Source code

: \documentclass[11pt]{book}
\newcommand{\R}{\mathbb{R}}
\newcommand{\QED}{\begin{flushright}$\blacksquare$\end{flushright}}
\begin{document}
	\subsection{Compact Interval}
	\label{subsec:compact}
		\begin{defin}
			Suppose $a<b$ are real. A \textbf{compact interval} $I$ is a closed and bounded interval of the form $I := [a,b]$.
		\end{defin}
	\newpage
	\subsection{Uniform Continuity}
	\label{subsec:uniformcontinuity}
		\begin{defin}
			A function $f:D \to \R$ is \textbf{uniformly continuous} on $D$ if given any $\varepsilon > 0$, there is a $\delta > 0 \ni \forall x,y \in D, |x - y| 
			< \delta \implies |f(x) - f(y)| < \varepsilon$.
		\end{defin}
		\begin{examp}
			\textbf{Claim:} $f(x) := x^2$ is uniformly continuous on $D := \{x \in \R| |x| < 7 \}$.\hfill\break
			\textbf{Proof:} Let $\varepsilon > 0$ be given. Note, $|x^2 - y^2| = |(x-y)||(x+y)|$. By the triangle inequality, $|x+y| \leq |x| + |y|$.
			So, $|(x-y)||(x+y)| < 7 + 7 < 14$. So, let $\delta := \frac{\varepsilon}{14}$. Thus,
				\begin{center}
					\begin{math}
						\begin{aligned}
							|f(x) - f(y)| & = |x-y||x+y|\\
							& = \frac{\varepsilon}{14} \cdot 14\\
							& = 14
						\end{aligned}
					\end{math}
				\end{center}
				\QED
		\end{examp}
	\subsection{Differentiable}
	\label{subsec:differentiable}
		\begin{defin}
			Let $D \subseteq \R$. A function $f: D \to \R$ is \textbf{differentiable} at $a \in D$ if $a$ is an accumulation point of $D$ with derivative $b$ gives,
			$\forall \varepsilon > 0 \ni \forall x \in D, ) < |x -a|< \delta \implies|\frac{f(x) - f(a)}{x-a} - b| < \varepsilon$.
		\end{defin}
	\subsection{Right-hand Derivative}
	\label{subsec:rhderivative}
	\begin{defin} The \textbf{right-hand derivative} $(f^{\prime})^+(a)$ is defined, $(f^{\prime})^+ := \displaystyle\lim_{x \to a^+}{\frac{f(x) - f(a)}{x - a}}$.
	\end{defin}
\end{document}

########################################

Exactly how many lines of the records hold "implies"? Give the number without any words.

Solution:
2